■ TASK GOAL
Scan the records for the word "após". Return each line where it is found.

(Saved data entries)

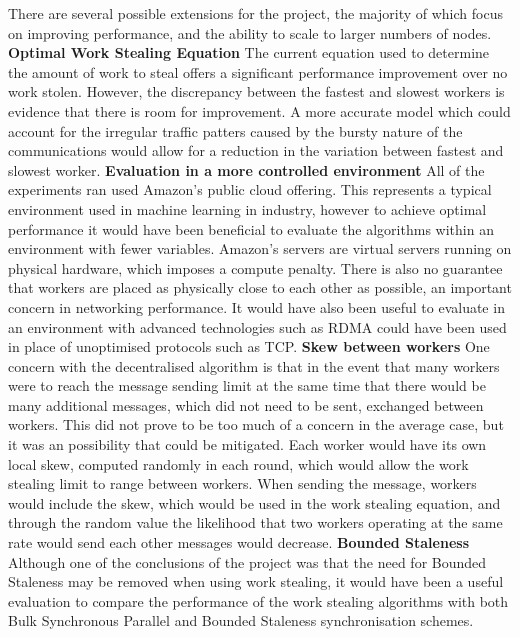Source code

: \documentclass[12pt]{article}
\begin{document}
There are several possible extensions for the project, the majority of which focus on improving performance, and the ability to scale to larger numbers of nodes.
\newline
\newline
\textbf{Optimal Work Stealing Equation}		The current equation used to determine the amount of work to steal offers a significant performance improvement over no work stolen. However, the discrepancy between the fastest and slowest workers is evidence that there is room for improvement. A more accurate model which could account for the irregular traffic patters caused by the bursty nature of the communications would allow for a reduction in the variation between fastest and slowest worker.
\newline
\newline
\textbf{Evaluation in a more controlled environment}		All of the experiments ran used Amazon's public cloud offering. This represents a typical environment used in machine learning in industry, however to achieve optimal performance it would have been beneficial to evaluate the algorithms within an environment with fewer variables. Amazon's servers are virtual servers running on physical hardware, which imposes a compute penalty. There is also no guarantee that workers are placed as physically close to each other as possible, an important concern in networking performance. It would have also been useful to evaluate in an environment with advanced technologies such as RDMA could have been used in place of unoptimised protocols such as TCP.
\newline
\newline
\textbf{Skew between workers}	One concern with the decentralised algorithm is that in the event that many workers were to reach the message sending limit at the same time that there would be many additional messages, which did not need to be sent, exchanged between workers. This did not prove to be too much of a concern in the average case, but it was an possibility that could be mitigated. Each worker would have its own local skew, computed randomly in each round, which would allow the work stealing limit to range between workers. When sending the  message, workers would include the skew, which would be used in the work stealing equation, and through the random value the likelihood that two workers operating at the same rate would send each other  messages would decrease.
\newline
\newline
\textbf{Bounded Staleness}		Although one of the conclusions of the project was that the need for Bounded Staleness may be removed when using work stealing, it would have been a useful evaluation to compare the performance of the work stealing algorithms with both Bulk Synchronous Parallel and Bounded Staleness synchronisation schemes.	


\newpage



\end{document}
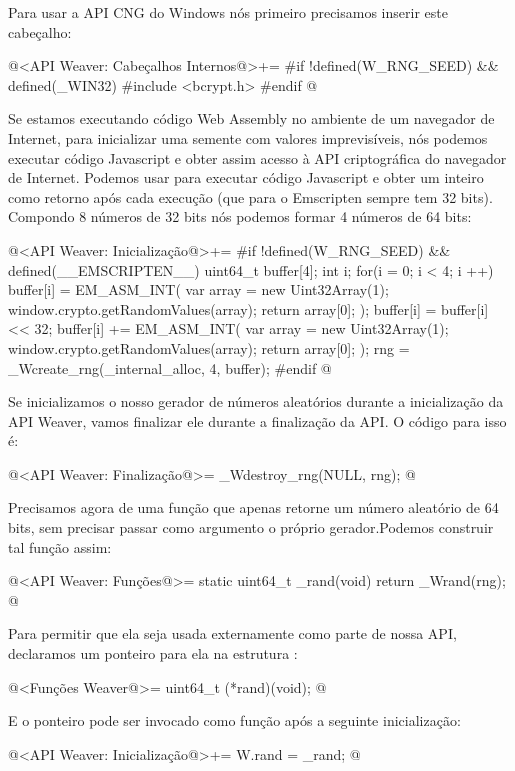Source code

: Para usar a API CNG do Windows nós primeiro precisamos inserir este
cabeçalho:

\iniciocodigo
@<API Weaver: Cabeçalhos Internos@>+=
#if !defined(W_RNG_SEED) && defined(_WIN32)
#include <bcrypt.h>
#endif
@
\fimcodigo

Se estamos executando código Web Assembly no ambiente de um navegador
de Internet, para inicializar uma semente com valores imprevisíveis,
nós podemos executar código Javascript e obter assim acesso à API
criptográfica do navegador de Internet. Podemos
usar  para executar código Javascript e obter
um inteiro como retorno após cada execução (que para o Emscripten
sempre tem 32 bits). Compondo 8 números de 32 bits nós podemos formar
4 números de 64 bits:

\iniciocodigo
@<API Weaver: Inicialização@>+=
#if !defined(W_RNG_SEED) && defined(__EMSCRIPTEN__)
{
  uint64_t buffer[4];
  int i;
  for(i = 0; i < 4; i ++){
    buffer[i] = EM_ASM_INT({
      var array = new Uint32Array(1);
      window.crypto.getRandomValues(array);
      return array[0];
    });
    buffer[i] = buffer[i] << 32;
    buffer[i] += EM_ASM_INT({
      var array = new Uint32Array(1);
      window.crypto.getRandomValues(array);
      return array[0];
    });
  }
  rng = _Wcreate_rng(_internal_alloc, 4, buffer);
}
#endif
@
\fimcodigo

Se inicializamos o nosso gerador de números aleatórios durante a
inicialização da API Weaver, vamos finalizar ele durante a finalização
da API. O código para isso é:

\iniciocodigo
@<API Weaver: Finalização@>=
_Wdestroy_rng(NULL, rng);
@
\fimcodigo

Precisamos agora de uma função que apenas retorne um número aleatório
de 64 bits, sem precisar passar como argumento o próprio
gerador.Podemos construir tal função assim:

\iniciocodigo
@<API Weaver: Funções@>=
static uint64_t _rand(void){
  return _Wrand(rng);
}
@
\fimcodigo

Para permitir que ela seja usada externamente como parte de nossa API,
declaramos um ponteiro para ela na estrutura :

\iniciocodigo
@<Funções Weaver@>=
uint64_t (*rand)(void);
@
\fimcodigo

E o ponteiro pode ser invocado como função após a seguinte
inicialização:

\iniciocodigo
@<API Weaver: Inicialização@>+=
W.rand = _rand;
@
\fimcodigo



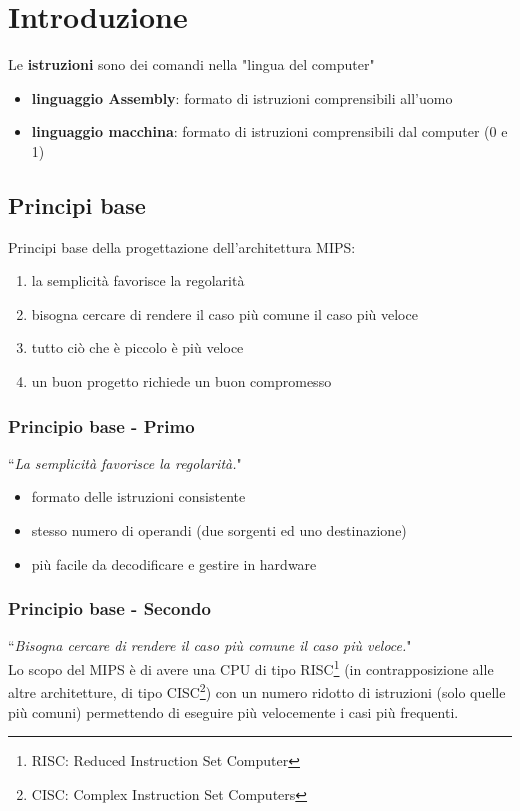 \documentclass[../main.tex]{subfiles}
\begin{document}
\chapter{Introduzione}
Le \textbf{istruzioni} sono dei comandi nella "lingua del computer"
\begin{itemize}
    \item \textbf{linguaggio Assembly}: formato di istruzioni comprensibili all'uomo
    \item \textbf{linguaggio macchina}: formato di istruzioni comprensibili dal computer (0 e 1)
\end{itemize}

\section{Principi base}
Principi base della progettazione dell'architettura MIPS:
\begin{enumerate}
    \item la semplicità favorisce la regolarità
    \item bisogna cercare di rendere il caso più comune il caso più veloce
    \item tutto ciò che è piccolo è più veloce
    \item un buon progetto richiede un buon compromesso
\end{enumerate}

\subsection*{Principio base - \Large Primo}
``\textit{La semplicità favorisce la regolarità.}"
\begin{itemize}
    \item formato delle istruzioni consistente
    \item stesso numero di operandi (due sorgenti ed uno destinazione)
    \item più facile da decodificare e gestire in hardware
\end{itemize}

\subsection*{Principio base - \Large Secondo}
``\textit{Bisogna cercare di rendere il caso più comune il caso più veloce.}"
\\[2mm] Lo scopo del MIPS è di avere una CPU di tipo
RISC\hspace*{.25mm}\footnote{\hspace*{.5mm}RISC:
Reduced Instruction Set Computer}
(in contrapposizione alle altre architetture, di tipo
CISC\hspace*{.25mm}\footnote{\hspace*{.5mm}CISC:
Complex Instruction Set Computers})
con un numero ridotto di istruzioni (solo quelle più comuni)
permettendo di eseguire più velocemente i casi più frequenti.
\end{document}
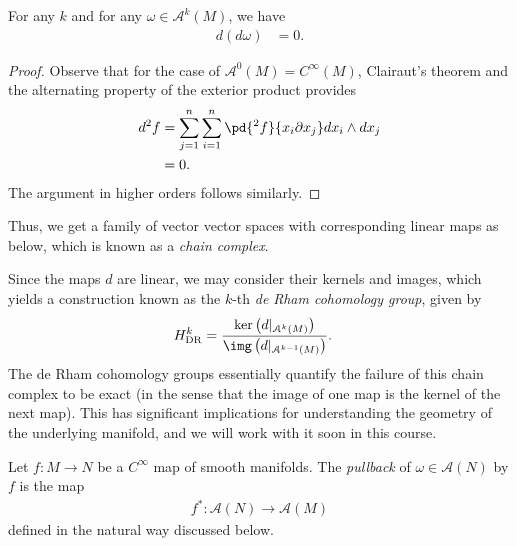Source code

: \documentclass[10pt]{mypackage}
\begin{document}
\begin{proposition}
  For any $k$ and for any $\omega\in \mathcal{A}^{k}\left( M \right)$, we have
  \begin{align*}
    d\left( d\omega \right) &= 0.
  \end{align*}
\end{proposition}
\begin{proof}
  Observe that for the case of $\mathcal{A}^{0}\left( M \right) = C^{\infty}\left( M \right)$, Clairaut's theorem and the alternating property of the exterior product provides
  \begin{align*}
    d^2 f &= \sum_{j=1}^{n}\sum_{i=1}^{n} \pd{^2f}{x_i\partial x_j} dx_i\wedge dx_j\\
          &= 0.
  \end{align*}
  The argument in higher orders follows similarly.
\end{proof}
Thus, we get a family of vector vector spaces with corresponding linear maps as below, which is known as a \textit{chain complex}.
\begin{center}
\end{center}
Since the maps $d$ are linear, we may consider their kernels and images, which yields a construction known as the $k$-th \textit{de Rham cohomology group}, given by
\begin{align*}
  H^{k}_{\operatorname{DR}} &= \frac{\ker\left( d|_{\mathcal{A}^{k}\left( M \right)} \right)}{\img\left( d|_{\mathcal{A}^{k-1}\left( M \right)} \right)}.
\end{align*}
The de Rham cohomology groups essentially quantify the failure of this chain complex to be exact (in the sense that the image of one map is the kernel of the next map). This has significant implications for understanding the geometry of the underlying manifold, and we will work with it soon in this course.
\begin{definition}
  Let $f\colon M\rightarrow N$ be a $C^{\infty}$ map of smooth manifolds. The \textit{pullback} of $\omega\in \mathcal{A}\left( N \right)$ by $f$ is the map
  \begin{align*}
    f^{\ast}\colon \mathcal{A}\left( N \right)\rightarrow \mathcal{A}\left( M \right)
  \end{align*}
  defined in the natural way discussed below.
\end{definition}
\end{document}
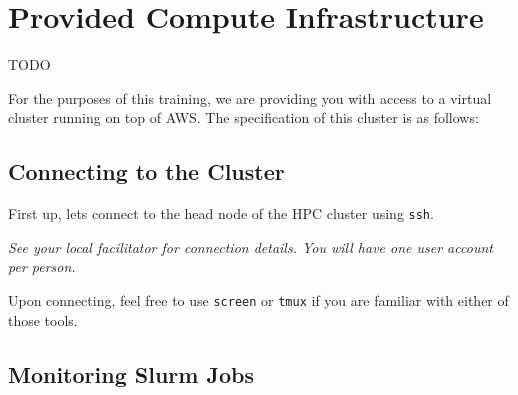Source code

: \section{Provided Compute Infrastructure}

TODO

For the purposes of this training, we are providing you with access to a virtual cluster running on top of AWS.
The specification of this cluster is as follows:


\subsection{Connecting to the Cluster}

\begin{steps}
First up, lets connect to the head node of the HPC cluster using \texttt{ssh}.

\emph{See your local facilitator for connection details. You will have one user account per person.}

Upon connecting, feel free to use \texttt{screen} or \texttt{tmux} if you are familiar with either of those tools.

\end{steps}

\subsection{Monitoring Slurm Jobs}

■ WRITTEN ANSWER
um inteiro como retorno após cada execução (que para o Emscripten
E o ponteiro pode ser invocado como função após a seguinte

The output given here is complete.